One thing I’m finding, and I may have mentioned this before, is that lazy loading and distributed caching don’t play nice.
Over the past few months I’ve been identifying heavily accessed objects in our application that seldom change and introducing caching. Up until recently that caching has been accomplished using the built-in ASP.NET in-memory cache. In tandem with this caching effort we’ve grown our website from a one node webserver to a N node web farm. With that comes the need for a distributed cache to keep the various node’s caches in sync.

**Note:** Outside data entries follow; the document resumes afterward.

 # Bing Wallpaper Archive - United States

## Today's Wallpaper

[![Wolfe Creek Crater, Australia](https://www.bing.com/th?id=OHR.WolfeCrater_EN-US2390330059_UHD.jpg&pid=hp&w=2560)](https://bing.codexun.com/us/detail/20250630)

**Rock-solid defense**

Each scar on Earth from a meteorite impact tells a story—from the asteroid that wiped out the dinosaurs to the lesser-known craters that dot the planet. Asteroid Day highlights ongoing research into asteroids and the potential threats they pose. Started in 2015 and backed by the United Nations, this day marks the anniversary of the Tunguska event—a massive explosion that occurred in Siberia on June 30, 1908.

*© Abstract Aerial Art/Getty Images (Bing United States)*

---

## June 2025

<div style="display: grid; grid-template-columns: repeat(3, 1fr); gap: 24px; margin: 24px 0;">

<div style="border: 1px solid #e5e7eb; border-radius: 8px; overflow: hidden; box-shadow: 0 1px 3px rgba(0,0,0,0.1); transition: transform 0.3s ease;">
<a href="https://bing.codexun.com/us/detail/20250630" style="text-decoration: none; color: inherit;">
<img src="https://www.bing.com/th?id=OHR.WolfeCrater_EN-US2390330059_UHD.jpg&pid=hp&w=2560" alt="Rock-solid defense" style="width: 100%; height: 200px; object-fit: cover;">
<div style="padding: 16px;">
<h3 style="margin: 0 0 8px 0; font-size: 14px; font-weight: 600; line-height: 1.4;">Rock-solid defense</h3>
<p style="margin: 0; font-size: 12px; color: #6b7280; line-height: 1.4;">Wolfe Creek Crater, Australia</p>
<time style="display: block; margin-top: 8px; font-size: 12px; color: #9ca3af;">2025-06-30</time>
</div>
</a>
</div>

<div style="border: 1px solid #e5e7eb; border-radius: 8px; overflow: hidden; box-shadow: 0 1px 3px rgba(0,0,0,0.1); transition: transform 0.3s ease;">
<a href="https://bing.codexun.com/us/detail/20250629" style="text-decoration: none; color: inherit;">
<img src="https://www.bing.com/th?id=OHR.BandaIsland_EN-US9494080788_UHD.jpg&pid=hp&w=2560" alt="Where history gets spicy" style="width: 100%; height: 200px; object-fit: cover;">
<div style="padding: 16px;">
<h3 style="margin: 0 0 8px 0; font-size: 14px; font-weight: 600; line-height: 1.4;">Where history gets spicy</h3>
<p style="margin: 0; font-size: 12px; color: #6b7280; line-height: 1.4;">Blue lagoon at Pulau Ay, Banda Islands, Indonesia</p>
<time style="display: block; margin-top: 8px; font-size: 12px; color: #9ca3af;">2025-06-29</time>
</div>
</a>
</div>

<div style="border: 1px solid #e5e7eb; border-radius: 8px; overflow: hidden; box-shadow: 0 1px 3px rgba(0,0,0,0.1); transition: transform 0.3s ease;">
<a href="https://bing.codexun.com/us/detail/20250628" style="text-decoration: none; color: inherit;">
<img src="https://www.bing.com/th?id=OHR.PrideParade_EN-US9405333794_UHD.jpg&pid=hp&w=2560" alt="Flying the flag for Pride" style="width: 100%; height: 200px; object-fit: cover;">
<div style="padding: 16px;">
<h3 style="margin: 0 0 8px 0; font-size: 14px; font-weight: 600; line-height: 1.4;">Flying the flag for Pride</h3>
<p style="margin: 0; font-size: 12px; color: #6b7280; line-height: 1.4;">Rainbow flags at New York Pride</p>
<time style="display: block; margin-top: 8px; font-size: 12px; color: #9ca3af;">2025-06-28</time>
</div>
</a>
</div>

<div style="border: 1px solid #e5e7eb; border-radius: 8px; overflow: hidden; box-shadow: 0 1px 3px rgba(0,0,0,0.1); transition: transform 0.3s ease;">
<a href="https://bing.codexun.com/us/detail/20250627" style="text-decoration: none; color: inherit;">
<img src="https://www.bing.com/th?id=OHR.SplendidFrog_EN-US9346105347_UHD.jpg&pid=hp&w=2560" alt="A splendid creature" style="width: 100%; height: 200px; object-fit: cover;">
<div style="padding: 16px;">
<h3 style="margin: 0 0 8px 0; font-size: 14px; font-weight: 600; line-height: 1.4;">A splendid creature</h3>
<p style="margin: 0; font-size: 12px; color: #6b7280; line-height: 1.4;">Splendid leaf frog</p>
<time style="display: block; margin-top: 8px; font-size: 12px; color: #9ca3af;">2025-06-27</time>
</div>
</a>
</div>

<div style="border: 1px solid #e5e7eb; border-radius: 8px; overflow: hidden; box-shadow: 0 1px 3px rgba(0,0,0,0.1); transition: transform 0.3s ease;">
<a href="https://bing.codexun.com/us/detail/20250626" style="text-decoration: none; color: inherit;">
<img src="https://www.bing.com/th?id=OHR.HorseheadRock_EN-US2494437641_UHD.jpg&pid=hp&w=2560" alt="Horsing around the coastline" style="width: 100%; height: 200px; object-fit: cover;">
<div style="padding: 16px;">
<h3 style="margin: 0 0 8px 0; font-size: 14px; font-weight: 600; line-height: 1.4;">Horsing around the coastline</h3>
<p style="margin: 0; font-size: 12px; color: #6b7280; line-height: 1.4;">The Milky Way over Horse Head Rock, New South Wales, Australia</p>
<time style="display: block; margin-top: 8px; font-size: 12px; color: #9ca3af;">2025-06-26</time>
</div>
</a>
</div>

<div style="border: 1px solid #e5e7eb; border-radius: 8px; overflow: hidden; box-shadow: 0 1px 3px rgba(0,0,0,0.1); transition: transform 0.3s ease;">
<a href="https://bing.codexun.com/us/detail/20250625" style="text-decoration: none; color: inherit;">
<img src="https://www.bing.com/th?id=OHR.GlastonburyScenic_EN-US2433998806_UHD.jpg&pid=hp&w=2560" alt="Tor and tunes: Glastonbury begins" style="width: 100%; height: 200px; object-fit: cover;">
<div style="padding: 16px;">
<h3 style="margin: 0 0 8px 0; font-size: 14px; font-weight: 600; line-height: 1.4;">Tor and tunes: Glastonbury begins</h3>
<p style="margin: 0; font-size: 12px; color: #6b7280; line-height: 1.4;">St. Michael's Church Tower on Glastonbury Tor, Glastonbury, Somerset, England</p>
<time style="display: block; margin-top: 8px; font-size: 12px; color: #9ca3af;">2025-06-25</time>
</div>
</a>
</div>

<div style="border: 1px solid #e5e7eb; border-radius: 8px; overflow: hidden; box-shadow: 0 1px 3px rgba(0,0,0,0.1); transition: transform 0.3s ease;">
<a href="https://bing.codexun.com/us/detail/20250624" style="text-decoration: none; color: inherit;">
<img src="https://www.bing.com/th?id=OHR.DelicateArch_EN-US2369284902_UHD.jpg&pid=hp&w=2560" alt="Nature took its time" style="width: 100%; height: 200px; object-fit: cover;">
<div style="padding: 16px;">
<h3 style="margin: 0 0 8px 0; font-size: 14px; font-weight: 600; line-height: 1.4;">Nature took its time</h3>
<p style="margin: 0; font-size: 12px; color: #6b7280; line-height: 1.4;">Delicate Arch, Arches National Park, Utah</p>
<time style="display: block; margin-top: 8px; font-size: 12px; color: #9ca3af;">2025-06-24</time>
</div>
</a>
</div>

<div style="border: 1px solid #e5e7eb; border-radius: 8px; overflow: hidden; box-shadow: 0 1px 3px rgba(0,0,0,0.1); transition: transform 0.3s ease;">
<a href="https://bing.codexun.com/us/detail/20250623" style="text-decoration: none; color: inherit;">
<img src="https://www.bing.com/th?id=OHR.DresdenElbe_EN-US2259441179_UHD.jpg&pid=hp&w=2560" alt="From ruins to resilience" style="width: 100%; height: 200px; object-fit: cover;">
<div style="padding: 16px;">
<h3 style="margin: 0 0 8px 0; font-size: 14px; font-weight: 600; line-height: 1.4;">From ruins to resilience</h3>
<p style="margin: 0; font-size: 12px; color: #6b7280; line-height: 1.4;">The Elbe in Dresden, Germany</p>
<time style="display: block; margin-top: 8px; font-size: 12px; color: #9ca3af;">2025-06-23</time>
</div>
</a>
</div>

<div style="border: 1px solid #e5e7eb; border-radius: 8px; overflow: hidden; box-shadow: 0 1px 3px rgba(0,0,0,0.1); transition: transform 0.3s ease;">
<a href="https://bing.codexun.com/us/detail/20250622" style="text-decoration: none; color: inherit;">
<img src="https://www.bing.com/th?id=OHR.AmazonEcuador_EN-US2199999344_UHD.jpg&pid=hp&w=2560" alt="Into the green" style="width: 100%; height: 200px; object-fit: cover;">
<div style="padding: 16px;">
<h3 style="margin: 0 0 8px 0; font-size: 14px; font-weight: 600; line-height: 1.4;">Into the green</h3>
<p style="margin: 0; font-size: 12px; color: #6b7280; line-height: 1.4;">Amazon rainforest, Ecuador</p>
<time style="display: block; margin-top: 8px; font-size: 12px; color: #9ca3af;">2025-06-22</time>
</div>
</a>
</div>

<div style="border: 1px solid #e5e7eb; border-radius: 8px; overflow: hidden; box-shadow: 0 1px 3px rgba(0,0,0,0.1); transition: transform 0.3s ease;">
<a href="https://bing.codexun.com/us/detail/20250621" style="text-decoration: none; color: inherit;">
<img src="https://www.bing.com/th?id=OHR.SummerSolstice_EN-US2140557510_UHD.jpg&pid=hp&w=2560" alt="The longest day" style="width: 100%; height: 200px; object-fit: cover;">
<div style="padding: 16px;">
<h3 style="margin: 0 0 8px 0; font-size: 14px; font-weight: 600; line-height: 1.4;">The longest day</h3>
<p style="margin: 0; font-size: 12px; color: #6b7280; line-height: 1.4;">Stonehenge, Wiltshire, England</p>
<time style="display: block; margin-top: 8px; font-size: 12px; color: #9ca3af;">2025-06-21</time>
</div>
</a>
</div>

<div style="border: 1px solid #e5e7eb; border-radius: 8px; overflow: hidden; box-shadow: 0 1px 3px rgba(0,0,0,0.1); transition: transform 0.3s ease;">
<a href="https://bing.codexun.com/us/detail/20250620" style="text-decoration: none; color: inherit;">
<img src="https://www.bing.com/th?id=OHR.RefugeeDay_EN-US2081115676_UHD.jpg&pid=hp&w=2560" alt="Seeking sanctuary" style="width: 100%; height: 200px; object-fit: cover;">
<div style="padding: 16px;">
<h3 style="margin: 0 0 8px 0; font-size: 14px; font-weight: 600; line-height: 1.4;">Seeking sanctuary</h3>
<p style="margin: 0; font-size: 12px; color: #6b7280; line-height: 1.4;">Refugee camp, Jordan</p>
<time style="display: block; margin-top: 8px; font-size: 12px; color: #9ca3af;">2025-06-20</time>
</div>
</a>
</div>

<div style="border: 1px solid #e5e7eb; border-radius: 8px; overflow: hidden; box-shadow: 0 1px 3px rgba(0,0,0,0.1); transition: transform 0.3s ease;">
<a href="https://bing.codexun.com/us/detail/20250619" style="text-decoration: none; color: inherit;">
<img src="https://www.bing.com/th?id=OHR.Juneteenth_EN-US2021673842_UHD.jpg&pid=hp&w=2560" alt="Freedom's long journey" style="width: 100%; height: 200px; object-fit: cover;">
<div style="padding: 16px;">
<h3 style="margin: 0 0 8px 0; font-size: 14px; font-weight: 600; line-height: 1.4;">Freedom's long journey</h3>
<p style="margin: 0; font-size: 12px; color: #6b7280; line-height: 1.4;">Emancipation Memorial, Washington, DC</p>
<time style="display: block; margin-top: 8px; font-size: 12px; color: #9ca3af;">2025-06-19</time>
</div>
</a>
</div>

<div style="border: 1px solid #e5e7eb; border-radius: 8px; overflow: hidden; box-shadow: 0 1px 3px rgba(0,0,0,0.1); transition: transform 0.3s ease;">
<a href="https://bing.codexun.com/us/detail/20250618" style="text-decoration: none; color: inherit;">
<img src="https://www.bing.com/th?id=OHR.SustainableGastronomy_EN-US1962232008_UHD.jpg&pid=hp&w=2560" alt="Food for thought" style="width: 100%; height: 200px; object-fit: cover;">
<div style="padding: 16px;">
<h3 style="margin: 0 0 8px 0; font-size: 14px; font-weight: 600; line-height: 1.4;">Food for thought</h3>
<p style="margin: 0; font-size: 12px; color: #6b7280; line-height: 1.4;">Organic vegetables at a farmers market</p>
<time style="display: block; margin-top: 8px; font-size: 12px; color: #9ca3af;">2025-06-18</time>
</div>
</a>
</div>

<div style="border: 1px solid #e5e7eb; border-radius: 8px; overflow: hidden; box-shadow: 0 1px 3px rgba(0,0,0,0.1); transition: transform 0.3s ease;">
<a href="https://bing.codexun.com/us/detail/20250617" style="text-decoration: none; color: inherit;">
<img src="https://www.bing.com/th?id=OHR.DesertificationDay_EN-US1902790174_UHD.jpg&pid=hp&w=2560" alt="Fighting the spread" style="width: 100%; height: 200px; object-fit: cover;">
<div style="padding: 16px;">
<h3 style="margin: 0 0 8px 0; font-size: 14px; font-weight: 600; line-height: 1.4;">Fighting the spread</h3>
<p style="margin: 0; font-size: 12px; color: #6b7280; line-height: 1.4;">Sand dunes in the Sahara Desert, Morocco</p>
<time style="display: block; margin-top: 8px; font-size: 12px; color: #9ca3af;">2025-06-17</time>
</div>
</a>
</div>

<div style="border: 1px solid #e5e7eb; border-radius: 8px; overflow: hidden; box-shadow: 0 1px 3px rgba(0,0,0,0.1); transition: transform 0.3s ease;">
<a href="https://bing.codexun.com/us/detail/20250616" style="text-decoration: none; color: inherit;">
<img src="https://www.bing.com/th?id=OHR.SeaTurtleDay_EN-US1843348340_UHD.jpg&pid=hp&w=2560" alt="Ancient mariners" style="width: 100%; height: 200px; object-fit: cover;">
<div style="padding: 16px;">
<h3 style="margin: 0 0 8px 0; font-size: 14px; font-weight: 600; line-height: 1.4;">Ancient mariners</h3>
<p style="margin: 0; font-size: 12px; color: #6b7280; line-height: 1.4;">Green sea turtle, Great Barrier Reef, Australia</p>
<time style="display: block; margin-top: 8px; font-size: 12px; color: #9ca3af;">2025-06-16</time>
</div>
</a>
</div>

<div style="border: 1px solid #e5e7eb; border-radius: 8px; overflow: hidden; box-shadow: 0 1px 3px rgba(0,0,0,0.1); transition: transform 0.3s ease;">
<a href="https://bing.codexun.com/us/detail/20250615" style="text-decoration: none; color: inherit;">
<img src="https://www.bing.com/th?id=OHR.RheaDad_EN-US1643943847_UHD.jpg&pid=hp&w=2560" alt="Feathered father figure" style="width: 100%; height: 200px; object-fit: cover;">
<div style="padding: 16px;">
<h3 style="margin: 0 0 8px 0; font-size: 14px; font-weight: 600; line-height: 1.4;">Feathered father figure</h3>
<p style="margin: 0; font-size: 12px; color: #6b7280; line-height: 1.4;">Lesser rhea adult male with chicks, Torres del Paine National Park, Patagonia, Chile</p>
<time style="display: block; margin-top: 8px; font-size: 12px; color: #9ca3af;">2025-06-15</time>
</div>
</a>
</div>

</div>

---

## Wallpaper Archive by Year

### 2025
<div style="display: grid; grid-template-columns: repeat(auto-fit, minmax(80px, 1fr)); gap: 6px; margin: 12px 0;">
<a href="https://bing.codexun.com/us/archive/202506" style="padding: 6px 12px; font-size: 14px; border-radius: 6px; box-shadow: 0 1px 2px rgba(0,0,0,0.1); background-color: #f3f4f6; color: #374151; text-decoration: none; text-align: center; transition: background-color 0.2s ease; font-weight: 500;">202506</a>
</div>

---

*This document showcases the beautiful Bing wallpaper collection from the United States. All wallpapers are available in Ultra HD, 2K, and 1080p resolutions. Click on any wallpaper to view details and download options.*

To accomplish distributed caching we’ve been using NCache, which is a great tool, very cool. However, one of the major differences between in-memory caches and distributed caches, is that in-memory caches are direct memory references to the object, while distributed caches work with serialized copies of the objects. If you’re not already familiar with the problem you’re probably starting to see why that’s an issue for lazy loading.

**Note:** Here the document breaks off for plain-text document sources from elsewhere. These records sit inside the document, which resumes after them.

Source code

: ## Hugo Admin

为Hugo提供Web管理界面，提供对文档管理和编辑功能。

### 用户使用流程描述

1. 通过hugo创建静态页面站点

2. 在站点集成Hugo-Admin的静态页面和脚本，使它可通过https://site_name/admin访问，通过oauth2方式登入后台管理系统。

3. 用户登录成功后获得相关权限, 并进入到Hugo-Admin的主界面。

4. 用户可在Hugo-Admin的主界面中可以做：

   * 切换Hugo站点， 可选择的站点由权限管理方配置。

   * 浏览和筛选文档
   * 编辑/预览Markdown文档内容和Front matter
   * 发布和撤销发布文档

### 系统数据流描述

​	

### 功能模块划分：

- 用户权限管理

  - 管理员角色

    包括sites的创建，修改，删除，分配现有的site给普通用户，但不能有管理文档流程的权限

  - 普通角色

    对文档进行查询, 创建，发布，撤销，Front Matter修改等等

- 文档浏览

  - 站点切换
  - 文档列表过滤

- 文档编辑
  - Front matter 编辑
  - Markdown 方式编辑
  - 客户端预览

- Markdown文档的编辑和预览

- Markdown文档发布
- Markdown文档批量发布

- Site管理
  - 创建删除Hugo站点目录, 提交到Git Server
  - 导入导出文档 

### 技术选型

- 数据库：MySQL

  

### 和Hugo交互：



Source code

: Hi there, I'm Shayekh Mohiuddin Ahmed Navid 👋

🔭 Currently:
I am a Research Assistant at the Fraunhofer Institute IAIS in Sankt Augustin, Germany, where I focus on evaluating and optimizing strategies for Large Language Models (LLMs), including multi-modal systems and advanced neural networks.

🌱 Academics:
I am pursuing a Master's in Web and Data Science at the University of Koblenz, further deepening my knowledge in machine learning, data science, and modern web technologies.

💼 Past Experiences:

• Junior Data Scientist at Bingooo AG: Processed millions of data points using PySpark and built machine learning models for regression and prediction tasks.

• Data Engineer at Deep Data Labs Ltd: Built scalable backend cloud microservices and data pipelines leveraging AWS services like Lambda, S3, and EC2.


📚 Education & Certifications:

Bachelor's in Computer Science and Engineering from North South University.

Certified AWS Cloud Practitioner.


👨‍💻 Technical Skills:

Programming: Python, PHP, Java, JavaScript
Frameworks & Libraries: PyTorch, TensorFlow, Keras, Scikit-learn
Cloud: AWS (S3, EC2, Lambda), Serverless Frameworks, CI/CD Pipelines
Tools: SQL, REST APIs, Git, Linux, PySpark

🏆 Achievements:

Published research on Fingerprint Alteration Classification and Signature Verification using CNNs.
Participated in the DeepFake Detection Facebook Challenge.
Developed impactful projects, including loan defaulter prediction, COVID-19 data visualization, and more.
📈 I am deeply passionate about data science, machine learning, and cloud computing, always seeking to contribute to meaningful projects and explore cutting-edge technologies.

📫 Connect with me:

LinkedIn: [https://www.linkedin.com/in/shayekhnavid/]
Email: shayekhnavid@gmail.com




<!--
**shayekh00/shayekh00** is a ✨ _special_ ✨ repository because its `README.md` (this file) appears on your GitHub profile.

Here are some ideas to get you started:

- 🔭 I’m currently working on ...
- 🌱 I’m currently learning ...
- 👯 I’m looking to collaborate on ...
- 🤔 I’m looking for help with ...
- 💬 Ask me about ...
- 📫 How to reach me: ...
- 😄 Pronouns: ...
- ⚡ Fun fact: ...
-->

Many of the objects in our application use lazy loading. With an in-memory cache this isn’t an issue, the lazy loaded properties get loaded on-demand, and are directly available to the next caller. The properties are loaded on the first call, but available as part of the cached object on subsequent calls. However, in a distributed cache, the object is a copy. Therefore, if the object is placed into the cache before the lazy load properties are accessed, which is generally the case, every caller get’s a copy of the object without the lazy loaded data, and each copy then must load its properties on-demand. So while the top level object may be cached, all the lazy loaded child objects are not cached.

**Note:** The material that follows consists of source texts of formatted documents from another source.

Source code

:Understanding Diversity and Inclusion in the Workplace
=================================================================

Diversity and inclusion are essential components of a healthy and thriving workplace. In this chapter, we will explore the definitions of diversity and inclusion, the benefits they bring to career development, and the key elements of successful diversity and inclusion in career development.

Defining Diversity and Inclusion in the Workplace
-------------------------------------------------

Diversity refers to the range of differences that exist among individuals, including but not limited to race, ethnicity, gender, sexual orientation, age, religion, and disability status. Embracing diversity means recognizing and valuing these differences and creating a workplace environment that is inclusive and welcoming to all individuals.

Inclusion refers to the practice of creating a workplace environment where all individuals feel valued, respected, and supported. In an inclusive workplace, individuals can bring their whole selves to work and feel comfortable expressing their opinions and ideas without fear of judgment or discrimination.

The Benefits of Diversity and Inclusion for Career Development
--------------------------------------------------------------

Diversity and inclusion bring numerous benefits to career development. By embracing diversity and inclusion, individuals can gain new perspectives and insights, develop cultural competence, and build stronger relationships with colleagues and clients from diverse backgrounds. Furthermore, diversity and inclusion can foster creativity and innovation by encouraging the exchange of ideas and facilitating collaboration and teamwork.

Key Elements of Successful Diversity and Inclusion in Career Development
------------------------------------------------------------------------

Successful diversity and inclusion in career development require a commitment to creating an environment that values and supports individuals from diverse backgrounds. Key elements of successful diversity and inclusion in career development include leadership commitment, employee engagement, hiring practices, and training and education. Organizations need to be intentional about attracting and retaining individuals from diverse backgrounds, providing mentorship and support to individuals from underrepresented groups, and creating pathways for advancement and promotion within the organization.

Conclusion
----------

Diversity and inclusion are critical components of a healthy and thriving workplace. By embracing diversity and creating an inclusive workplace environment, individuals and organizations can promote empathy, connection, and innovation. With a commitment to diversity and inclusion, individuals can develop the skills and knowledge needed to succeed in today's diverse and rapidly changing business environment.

My solution to this, thus far, has been to force the eager loading of those child objects prior to placing the objects in the cache. It does mean, that for an object with a deep graph there’s a fair amount of analysis that has to take place to make sure all the significant child objects are eager loaded when cached, but lazy loaded otherwise. If this isn’t done properly, and I’ve been burned by it several times, switching from an in-memory cache to a distributed cache can result in significant performance degradation do to the reduced amount of caching taking place.
Some might argue that caching objects with large or deep graphs is a bad idea and the source of my woes, but it works so naturally with an in-memory cache its hard to pass up, I just wish it were just as natural with a distributed cache.